Это умствующие мысли (grübelnde Gedanken), которые могут быть истинными, пока мы совершаем трансцендирование в среде невозможностей, но которые неистинны, если их фиксируют как содержания веры.
6. Трансценденция единого Бога
— Единый Бог, который как мыслимый приводит нас к необходимо абсурдным мыслям, в трансцендировании которых мне надлежит предчувствовать Его, в экзистенциальной соотнесенности есть рука, протянутая мне там, где и истинно и подлинно бываю самим собою. Это близкий Бог, помогающий мне добиться справедливости у далекого Бога. Детское благочестие игнорирует все проблемы и шифры и недосягаемо для тех и других. в нем есть доверие, и нет больше никаких вопросов — там, где я восхожу, и где я следую закону дня, — там, где я остаюсь в мире, и где я принимаю все, что бы ни посылало мне божество.
Этот Бог может научить меня сносить мою смертность благодаря сознанию Его бытия. Даже если бессмертие остается всегда переменчиво, как сознание бытия в восхождении, боль оттого, что в мире смертно все, что я люблю, и оттого, что сам я также вполне смертен, — эту боль я признаю и без всяких иллюзий принимаю. Но обрести силу для этого возможно в сознании вечности единого Бога, который есть, даже если он неприступно скрывается от нас.
Тогда отчаяние от ничтожности человеческой жизни исчезает в восхождении. Довольно того, что есть бытие единого. Что такое мое бытие, которое как существование исчезает без следа, — это не имеет значения, если только я продолжаю восходить как экзистенция все время, пока я живу. В мире нет никакого действительного и истинного утешения, которое могло бы представить мне как понятную и сносную бренность всего и мою собственную бренность. Вместо такого утешения у меня есть сознание бытия в достоверности единого.
В достоверности единого человек знает, что единое желает истины.
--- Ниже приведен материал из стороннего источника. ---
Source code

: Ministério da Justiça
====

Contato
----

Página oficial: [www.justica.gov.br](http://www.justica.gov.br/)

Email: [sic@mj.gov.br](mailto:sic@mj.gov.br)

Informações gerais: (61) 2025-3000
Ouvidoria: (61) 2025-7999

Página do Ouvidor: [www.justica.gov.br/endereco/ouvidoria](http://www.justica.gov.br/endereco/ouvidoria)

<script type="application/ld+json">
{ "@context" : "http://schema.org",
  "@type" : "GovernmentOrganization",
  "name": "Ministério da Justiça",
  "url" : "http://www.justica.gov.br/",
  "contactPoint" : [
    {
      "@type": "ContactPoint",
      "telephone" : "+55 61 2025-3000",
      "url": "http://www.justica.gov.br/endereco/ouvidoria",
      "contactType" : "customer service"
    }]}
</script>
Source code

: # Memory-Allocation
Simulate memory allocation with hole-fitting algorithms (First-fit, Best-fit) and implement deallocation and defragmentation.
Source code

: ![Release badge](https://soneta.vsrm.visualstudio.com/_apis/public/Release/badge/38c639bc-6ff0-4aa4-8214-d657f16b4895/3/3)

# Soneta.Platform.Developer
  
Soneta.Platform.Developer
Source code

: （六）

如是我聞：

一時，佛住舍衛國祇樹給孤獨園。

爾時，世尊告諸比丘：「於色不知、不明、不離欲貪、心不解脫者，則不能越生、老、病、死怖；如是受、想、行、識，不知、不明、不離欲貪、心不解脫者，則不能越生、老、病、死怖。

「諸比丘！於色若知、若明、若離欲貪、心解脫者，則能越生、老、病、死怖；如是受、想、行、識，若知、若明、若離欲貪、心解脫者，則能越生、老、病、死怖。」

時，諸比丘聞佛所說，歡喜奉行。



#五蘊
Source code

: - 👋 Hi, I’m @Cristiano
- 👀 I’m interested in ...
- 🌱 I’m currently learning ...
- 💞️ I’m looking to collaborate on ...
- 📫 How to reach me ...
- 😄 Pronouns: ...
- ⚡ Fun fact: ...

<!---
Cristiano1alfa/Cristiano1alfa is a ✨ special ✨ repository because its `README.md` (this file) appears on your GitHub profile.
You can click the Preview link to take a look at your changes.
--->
Ужасы, которые страх человека и истолкование этого страха священниками распространили по всему миру, страх адских мук за то, что мы, возможно, оскорбили Бога, исчезают, если я существую в подлинной истине (wenn ich wahrhaftig wahr bin). Бог не желает обмана. Все, что происходит в этом мире, даже если оно выдает себя за наместничество Бога, подлежит вопросу о том, каким образом оно действительно, как оно возникло, и как действует. Я не оскорбляю Бога тем, что неумолимо исследую какое-нибудь из божьих творений, — назовем так на мгновение все то, что в совокупности есть мир. Этот единый Бог остается для моего наивного сознания на втором плане, в детском представлении — ибо остается ребенком тот, кто остается по-настоящему человеком, — если я нахожу Бога в мире проблематичным, если я упрямлюсь, и если в страсти к ночи постигаю гнев Божий. Истиной остается то, что Бог как единый Бог в проблематичном и раздвоенном мире непознаваем; в нем он являет мне такое множество признаваемых моей правдивостью аспектов, что мне кажется, будто единое вновь и вновь утопает в нем.
Единый Бог бледнеет в представлении, как только я мыслю о нем. Как мысль, он отнюдь не убедителен. Все говорит против него. Он постигается только как бы в некой антиципации, опускающей все промежуточные логические звенья. Поэтому детское представление о нем — единственно адекватное; его менее всякого другого можно принять в обманчивой объективности за чувственную действительность.
Но единый Бог — это основа, в которой я после всех своих сомнений нахожу отголосок моей доброй воле, моему бытию в области дня; который приближается ко мне в моем одиночестве, и все же никогда не бывает действительно присущим.